Visible victim
Christian Century, March 14, 2001 by S. Mark Heim
SCAPEGOATING IS one of the deepest structures of human sin, built into our religion and our politics. It is demonic because it, is endlessly flexible in its choice of victims and because it can truly deliver the good that it advertises. Satan can east out Satan, and is the more powerful for it. It is most virulent where it is most invisible. Victims are called criminals, gods or both. So long as we are in the grip of sin, we do not see our victims as scapegoats. Texts that hide scapegoating foster it. Texts that show it for what it is undermine it.
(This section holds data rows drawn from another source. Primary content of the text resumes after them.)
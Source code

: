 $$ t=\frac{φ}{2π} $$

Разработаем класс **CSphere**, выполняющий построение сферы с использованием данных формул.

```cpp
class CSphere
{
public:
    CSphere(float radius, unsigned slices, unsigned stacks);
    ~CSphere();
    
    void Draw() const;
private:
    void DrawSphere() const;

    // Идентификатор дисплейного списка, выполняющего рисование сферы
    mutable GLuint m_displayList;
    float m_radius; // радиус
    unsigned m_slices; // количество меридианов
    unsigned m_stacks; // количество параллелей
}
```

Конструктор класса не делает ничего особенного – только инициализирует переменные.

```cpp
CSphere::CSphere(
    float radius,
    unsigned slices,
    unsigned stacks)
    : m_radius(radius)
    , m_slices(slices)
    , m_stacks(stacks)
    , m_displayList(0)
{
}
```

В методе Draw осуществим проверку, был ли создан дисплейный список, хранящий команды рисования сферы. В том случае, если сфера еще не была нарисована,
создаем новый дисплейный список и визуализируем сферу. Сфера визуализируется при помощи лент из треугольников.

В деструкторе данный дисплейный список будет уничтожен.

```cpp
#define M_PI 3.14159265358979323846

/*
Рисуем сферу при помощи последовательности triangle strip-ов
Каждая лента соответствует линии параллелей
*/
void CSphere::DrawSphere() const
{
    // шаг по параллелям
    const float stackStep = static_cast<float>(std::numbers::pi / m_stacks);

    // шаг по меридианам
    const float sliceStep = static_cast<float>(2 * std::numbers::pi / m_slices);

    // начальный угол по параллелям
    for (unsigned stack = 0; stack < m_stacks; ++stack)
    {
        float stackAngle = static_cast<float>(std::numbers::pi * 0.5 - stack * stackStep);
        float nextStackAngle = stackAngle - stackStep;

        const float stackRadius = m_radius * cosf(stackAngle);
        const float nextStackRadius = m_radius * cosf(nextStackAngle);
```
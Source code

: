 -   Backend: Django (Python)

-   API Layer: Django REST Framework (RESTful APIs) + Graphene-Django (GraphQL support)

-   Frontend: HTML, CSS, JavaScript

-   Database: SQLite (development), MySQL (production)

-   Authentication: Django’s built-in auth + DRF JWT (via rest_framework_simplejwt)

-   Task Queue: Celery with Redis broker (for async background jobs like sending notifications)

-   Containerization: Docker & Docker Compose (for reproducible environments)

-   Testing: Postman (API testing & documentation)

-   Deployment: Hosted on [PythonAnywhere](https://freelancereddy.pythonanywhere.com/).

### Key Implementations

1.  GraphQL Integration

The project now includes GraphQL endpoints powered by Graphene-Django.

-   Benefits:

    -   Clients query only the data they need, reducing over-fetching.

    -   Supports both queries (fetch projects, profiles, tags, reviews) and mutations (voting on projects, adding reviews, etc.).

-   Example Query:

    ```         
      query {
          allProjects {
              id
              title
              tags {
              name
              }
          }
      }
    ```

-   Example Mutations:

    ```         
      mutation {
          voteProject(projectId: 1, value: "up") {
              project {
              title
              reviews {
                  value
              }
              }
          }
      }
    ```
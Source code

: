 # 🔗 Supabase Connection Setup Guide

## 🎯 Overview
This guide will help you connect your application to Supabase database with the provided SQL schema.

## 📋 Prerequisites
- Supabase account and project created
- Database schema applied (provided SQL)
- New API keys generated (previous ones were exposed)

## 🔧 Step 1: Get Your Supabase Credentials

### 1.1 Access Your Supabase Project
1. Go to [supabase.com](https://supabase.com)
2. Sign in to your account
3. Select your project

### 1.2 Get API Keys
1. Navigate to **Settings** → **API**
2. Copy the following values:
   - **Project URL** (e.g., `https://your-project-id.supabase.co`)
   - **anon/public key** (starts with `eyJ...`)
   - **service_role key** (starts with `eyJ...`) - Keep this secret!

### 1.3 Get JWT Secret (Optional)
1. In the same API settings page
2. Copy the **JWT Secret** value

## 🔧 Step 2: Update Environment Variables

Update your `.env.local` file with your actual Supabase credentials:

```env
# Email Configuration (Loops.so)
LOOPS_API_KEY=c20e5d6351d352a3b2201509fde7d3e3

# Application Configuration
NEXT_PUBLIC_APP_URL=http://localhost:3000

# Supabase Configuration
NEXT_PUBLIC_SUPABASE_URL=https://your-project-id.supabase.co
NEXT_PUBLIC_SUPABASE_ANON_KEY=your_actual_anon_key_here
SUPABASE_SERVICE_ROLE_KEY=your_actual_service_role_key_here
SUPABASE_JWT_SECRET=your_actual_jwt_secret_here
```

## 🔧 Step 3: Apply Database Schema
Jesus' willingness to face death, specifically death on a cross, suddenly looks anything but arbitrary, and much more like the "wisdom of God" that the New Testament so surprisingly discovers in the crucifixion. God is willing to die for us, to bear our sin in this particular way, because we desperately need deliverance from the sin of scapegoating. God breaks the grip of scapegoating by stepping into the place of a victim, and by being a victim who cannot be hidden or mythologized. God acts not to affirm the suffering of the innocent victim as the price of peace, but to reverse it.
God is not just feeding a bigger and better victim into this machinery to get a bigger pay off, as the theory of substitutionary atonement might seem to suggest. Jesus' open proclamation of forgiveness (without sacrifice) before his death and the fact of his resurrection after it are the ways that God reveals and rejects what Girard terms the "victimage mechanism."
Note that in the Gospels it is Jesus' accusers who affirm the reconciling value of his death. "It is expedient that one man should die for the sake of the people," says the high priest. And Luke 23:12 contains this curious note after Pilate and Herod had shuttled Jesus between them: "That same day Herod and Pilate became friends with each other; before this they had been enemies." Jesus' persecutors intended his death to bring peace; it offers a way to avoid an outbreak of violence between Romans and Israelites, between Jews and other Jews. Jesus' death is intended to be sacrificial business as usual. But God means it to be the opposite.
C. S. Lewis, who knew the mythical heritage of the world better than most, saw this aspect of the crucifixion clearly. In his Christian allegory the Chronicles of Narnia, the lion Asian, the Christ figure, allows himself to be killed so that the evil powers will release those they hold hostage. The idea of this exchange is proposed by the evil powers. The sacrificial process is known to all from the earliest times; it is the law that an innocent one may die on behalf of others and so free them. It is called "deep magic from the dawn of time."
The evil powers love this arrangement and, incidentally, have no intention of keeping their side of the bargain after Aslan is dead. The resurrection comes into this story as an unexpected development, from what Aslan calls "deeper magic from before the dawn of time," something about which the evil powers knew nothing. And when Aslan rises, the ancient stone altar on which the sacrifice was offered cracks and crumbles in pieces, never to be used again. The gospel, then, is not ultimately about the exchange of victims, but about ending the bloodshed.